Di fronte ad una sala attenta e gremitissima, introdotti e stimolati dal nostro collega Mario Landolfi, oltre all’autore, ne hanno parlato Alessandra e Isabella Rauti, il giornalista e scrittore Adalberto Baldoni, tra i più qualificati e puntuali conoscitori della storia missina che rautiano non è mai stato, e l’editore Luciano Lucarini. Le conclusioni sono state invece affidate a Paolo Capone, segretario generale dell’Ugl, nella cui sede di via delle Botteghe Oscure (ironia della sorte, proprio di fronte a quella, storica, del Pci), si è svolta la manifestazione.
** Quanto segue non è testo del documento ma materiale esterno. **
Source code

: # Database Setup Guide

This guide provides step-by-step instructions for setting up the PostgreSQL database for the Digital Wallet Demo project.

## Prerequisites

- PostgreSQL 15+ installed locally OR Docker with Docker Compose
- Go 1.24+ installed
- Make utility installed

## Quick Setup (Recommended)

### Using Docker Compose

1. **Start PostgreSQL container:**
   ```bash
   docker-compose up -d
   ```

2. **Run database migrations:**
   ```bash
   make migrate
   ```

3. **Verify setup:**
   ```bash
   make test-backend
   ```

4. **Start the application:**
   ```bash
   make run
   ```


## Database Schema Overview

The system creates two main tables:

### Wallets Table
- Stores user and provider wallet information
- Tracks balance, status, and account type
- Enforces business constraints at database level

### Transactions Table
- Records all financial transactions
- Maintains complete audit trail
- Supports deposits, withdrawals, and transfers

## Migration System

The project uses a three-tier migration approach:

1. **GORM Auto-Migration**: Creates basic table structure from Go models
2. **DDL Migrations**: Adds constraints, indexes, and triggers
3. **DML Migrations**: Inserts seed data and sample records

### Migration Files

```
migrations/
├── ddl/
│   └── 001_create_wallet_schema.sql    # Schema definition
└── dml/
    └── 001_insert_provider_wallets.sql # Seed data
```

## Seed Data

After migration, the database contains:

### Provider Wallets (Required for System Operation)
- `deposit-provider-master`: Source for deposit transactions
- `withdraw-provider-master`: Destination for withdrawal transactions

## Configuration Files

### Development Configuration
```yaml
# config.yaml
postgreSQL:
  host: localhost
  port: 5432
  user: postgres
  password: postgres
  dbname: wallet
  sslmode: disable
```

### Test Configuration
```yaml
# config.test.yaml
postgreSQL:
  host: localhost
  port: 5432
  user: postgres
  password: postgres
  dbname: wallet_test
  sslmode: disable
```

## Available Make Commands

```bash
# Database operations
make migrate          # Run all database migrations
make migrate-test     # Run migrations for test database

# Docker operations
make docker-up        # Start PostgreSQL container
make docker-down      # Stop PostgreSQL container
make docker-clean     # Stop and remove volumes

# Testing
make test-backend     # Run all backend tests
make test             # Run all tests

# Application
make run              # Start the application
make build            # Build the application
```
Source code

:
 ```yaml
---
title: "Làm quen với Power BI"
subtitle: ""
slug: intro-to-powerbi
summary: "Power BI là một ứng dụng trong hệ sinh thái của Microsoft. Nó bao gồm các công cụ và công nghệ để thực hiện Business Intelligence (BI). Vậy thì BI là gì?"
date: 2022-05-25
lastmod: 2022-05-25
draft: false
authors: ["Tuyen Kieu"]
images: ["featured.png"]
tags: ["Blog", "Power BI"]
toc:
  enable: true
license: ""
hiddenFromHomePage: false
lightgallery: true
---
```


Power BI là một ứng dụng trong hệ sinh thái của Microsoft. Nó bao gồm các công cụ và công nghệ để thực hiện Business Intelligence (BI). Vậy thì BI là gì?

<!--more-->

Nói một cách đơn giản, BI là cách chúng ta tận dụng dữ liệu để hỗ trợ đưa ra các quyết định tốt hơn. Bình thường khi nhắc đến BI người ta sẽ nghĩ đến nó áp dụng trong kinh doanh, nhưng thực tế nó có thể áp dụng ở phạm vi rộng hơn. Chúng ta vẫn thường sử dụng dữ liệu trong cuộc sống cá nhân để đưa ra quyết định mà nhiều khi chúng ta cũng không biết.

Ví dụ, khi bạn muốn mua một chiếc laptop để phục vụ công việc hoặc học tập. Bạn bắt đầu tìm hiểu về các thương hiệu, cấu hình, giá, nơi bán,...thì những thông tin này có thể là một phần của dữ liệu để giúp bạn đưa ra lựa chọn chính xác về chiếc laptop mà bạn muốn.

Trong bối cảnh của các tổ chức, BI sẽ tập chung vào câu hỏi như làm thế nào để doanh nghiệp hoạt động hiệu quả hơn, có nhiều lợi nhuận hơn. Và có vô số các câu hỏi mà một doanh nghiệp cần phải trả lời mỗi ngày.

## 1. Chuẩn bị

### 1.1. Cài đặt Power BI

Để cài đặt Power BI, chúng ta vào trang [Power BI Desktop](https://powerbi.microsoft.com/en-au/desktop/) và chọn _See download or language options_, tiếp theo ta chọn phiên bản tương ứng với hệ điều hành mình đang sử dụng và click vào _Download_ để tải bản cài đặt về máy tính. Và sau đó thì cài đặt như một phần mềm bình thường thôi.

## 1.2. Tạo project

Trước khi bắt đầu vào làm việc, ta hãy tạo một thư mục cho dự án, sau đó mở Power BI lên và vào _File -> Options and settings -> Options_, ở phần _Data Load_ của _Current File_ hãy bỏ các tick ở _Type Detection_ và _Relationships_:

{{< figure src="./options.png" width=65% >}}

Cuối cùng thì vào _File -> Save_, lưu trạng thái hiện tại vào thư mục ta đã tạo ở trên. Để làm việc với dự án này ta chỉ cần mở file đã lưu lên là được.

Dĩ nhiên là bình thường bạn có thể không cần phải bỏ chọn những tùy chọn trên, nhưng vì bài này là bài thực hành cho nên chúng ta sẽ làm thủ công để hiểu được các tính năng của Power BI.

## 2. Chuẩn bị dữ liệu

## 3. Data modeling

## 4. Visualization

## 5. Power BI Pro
Filo conduttore del dibattito, l’azione di Rauti ed il suo controverso e tormentato rapporto con il Msi, movimento che non faceva mistero di volere meno paludato e borghese e sempre più avanguardia di sintesi politiche coraggiose e innovative. «Quel che va compreso una volta per tutte – ha sottolineato tra gli applausi la figlia Isabella – è che la storia dell’anima nazional-popolare del Msi non è solo la nostra storia né solo quella della destra, ma è storia italiana». Concetto, questo, ribadito da Mollicone e da Baldoni.

Isabella Rauti: «La storia del Msi è storia d’Italia»

Entrambi, pur rivendicando la giustezza delle rispettive tesi, hanno ripercorso i momenti di snodo in cui la convivenza tra le varie anime del Msi ha vissuto momenti di grande tensione: l’adesione al Patto Atlantico nel 1949, il progetto mai nato della “grande destra”, la nascita di Ordine Nuovo, il rientro di Rauti nel Msi, l’infinita persecuzione giudiziaria nei suoi confronti («mia madre è morta prima di vederlo finalmente scagionato», ha ricordato la figlia Alessandra), l’elezione in Parlamento nel ’72, la rincorsa per la segreteria del partito culminata nella vittoria nel congresso di Rimini nel gennaio del ’90. «Tra noi missini – ha chiosato Landolfi – ci sono stati in quegli anni fasi di forte incomprensione, a tratti di vera incomunicabilità. Ad unirci, tuttavia, era il nostro limpido patriottismo. E di patrioti – ha concluso – c’è bisogno oggi più di ieri».